The finer things in life: The Long Road South @KingsHeadThtr


The Long Road South at the Kings Head Theatre takes the period of the 1965 civil rights marches and distills it into a small character study. But the pleasure from this piece is in its humour and strong performances.

Not much is happening in the summer of 1965 in Indiana. It is hot and the house of the Price family needs looking after. And over the course of the next ninety minutes, it becomes clear that it is not just the hedges and the grass that need trimming.



Grace and Andre are two domestic workers intending to collect their wages and head south to join the civil rights marches. But each member of the Price family conspire to keep them from leaving. Yet for all their platitudes about how important they are to their family, they are never shy at pointing out that in the end they are still just the help.

Lydea Perkins as Ivy is delightfully annoying as the teenager with a wild imagination. She tries to manipulate Andre into staying. At first she flirts; showing her body off, leaving her shirt unbuttoned. And when that fails she threatens to blackmail him and tell her father that he seduced her.

Cornelius Macarthy as Andre has to navigate the between being Ivy's noble mentor and his violent past. But he also has to contend with his new partner Grace (played by Krissi Bohn). She has less patience for his softly-softly approach to getting their back wages.

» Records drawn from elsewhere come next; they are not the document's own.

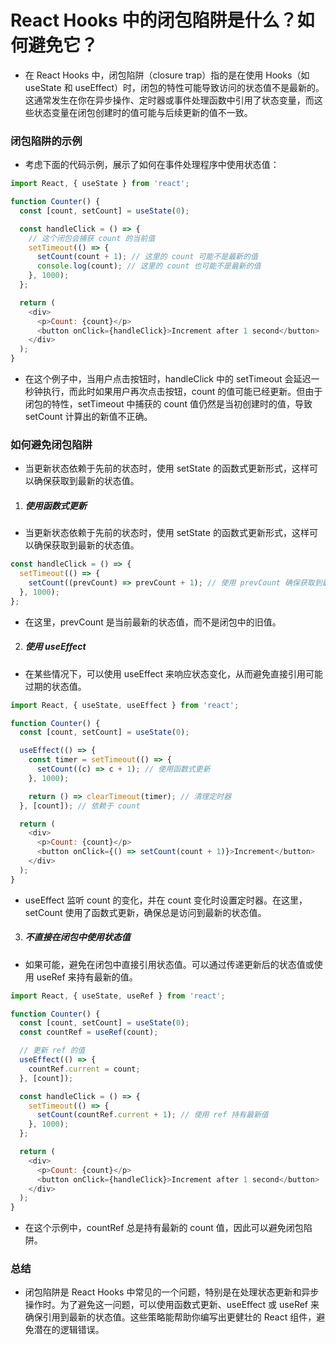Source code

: # React Hooks 中的闭包陷阱是什么？如何避免它？

- 在 React Hooks 中，闭包陷阱（closure trap）指的是在使用 Hooks（如 useState 和 useEffect）时，闭包的特性可能导致访问的状态值不是最新的。这通常发生在你在异步操作、定时器或事件处理函数中引用了状态变量，而这些状态变量在闭包创建时的值可能与后续更新的值不一致。

### 闭包陷阱的示例

- 考虑下面的代码示例，展示了如何在事件处理程序中使用状态值：

```js
import React, { useState } from 'react';

function Counter() {
  const [count, setCount] = useState(0);

  const handleClick = () => {
    // 这个闭包会捕获 count 的当前值
    setTimeout(() => {
      setCount(count + 1); // 这里的 count 可能不是最新的值
      console.log(count); // 这里的 count 也可能不是最新的值
    }, 1000);
  };

  return (
    <div>
      <p>Count: {count}</p>
      <button onClick={handleClick}>Increment after 1 second</button>
    </div>
  );
}
```

- 在这个例子中，当用户点击按钮时，handleClick 中的 setTimeout 会延迟一秒钟执行，而此时如果用户再次点击按钮，count 的值可能已经更新。但由于闭包的特性，setTimeout 中捕获的 count 值仍然是当初创建时的值，导致 setCount 计算出的新值不正确。

### 如何避免闭包陷阱

- 当更新状态依赖于先前的状态时，使用 setState 的函数式更新形式，这样可以确保获取到最新的状态值。

1. ##### 使用函数式更新

- 当更新状态依赖于先前的状态时，使用 setState 的函数式更新形式，这样可以确保获取到最新的状态值。

```js
const handleClick = () => {
  setTimeout(() => {
    setCount((prevCount) => prevCount + 1); // 使用 prevCount 确保获取到最新值
  }, 1000);
};
```

- 在这里，prevCount 是当前最新的状态值，而不是闭包中的旧值。

2. ##### 使用 useEffect

- 在某些情况下，可以使用 useEffect 来响应状态变化，从而避免直接引用可能过期的状态值。

```js
import React, { useState, useEffect } from 'react';

function Counter() {
  const [count, setCount] = useState(0);

  useEffect(() => {
    const timer = setTimeout(() => {
      setCount((c) => c + 1); // 使用函数式更新
    }, 1000);

    return () => clearTimeout(timer); // 清理定时器
  }, [count]); // 依赖于 count

  return (
    <div>
      <p>Count: {count}</p>
      <button onClick={() => setCount(count + 1)}>Increment</button>
    </div>
  );
}
```

- useEffect 监听 count 的变化，并在 count 变化时设置定时器。在这里，setCount 使用了函数式更新，确保总是访问到最新的状态值。

3. ##### 不直接在闭包中使用状态值

- 如果可能，避免在闭包中直接引用状态值。可以通过传递更新后的状态值或使用 useRef 来持有最新的值。

```js
import React, { useState, useRef } from 'react';

function Counter() {
  const [count, setCount] = useState(0);
  const countRef = useRef(count);

  // 更新 ref 的值
  useEffect(() => {
    countRef.current = count;
  }, [count]);

  const handleClick = () => {
    setTimeout(() => {
      setCount(countRef.current + 1); // 使用 ref 持有最新值
    }, 1000);
  };

  return (
    <div>
      <p>Count: {count}</p>
      <button onClick={handleClick}>Increment after 1 second</button>
    </div>
  );
}
```

- 在这个示例中，countRef 总是持有最新的 count 值，因此可以避免闭包陷阱。

### 总结

- 闭包陷阱是 React Hooks 中常见的一个问题，特别是在处理状态更新和异步操作时。为了避免这一问题，可以使用函数式更新、useEffect 或 useRef 来确保引用到最新的状态值。这些策略能帮助你编写出更健壮的 React 组件，避免潜在的逻辑错误。
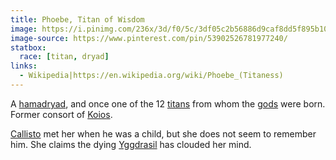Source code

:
 ```yaml
---
title: Phoebe, Titan of Wisdom
image: https://i.pinimg.com/236x/3d/f0/5c/3df05c2b56886d9caf8dd5f895b10b4c.jpg
image-source: https://www.pinterest.com/pin/53902526781977240/
statbox:
  race: [titan, dryad]
links:
  - Wikipedia|https://en.wikipedia.org/wiki/Phoebe_(Titaness)
---
```


A [hamadryad](../creatures/dryads#hamadryads), and once one of the 12 [titans](../creatures/titans) from whom the [gods](../creatures/eternals) were born. Former consort of [Koios](koios).

[Callisto](cal) met her when he was a child, but she does not seem to remember him. She claims the dying [Yggdrasil](../relics/yggdrasil) has clouded her mind.

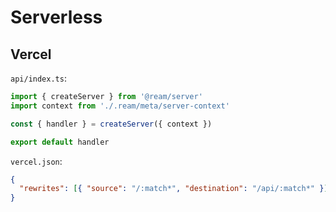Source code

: # Serverless

## Vercel

`api/index.ts`:

```ts
import { createServer } from '@ream/server'
import context from './.ream/meta/server-context'

const { handler } = createServer({ context })

export default handler
```

`vercel.json`:

```json
{
  "rewrites": [{ "source": "/:match*", "destination": "/api/:match*" }]
}
```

Imogen Stubbs plays the housewife Carol. She wanders about looking sexy in a lime green negligee, clutching a bottle and a few secrets. Michael Brandon is Jake the father with a simmering rage and at the mercy of his manipulative daughter.

The speed in which the characters are set up, and the scenarios they are placed in could have allowed for a much longer piece. But writer Paul Minx covers the plight of black workers (and their indifferent white employers) well. In the programme notes he mentions a handyman who worked for his father and talked about the civil rights movement inspired him to write the piece. Here he unpacks what might have been...

A great little production from the So & So Arts Club, directed by its founder Sarah Berger. Keep an eye out for what they do next. In the meantime The Long Road South runs at the Kings Head Theatre through to 30 January.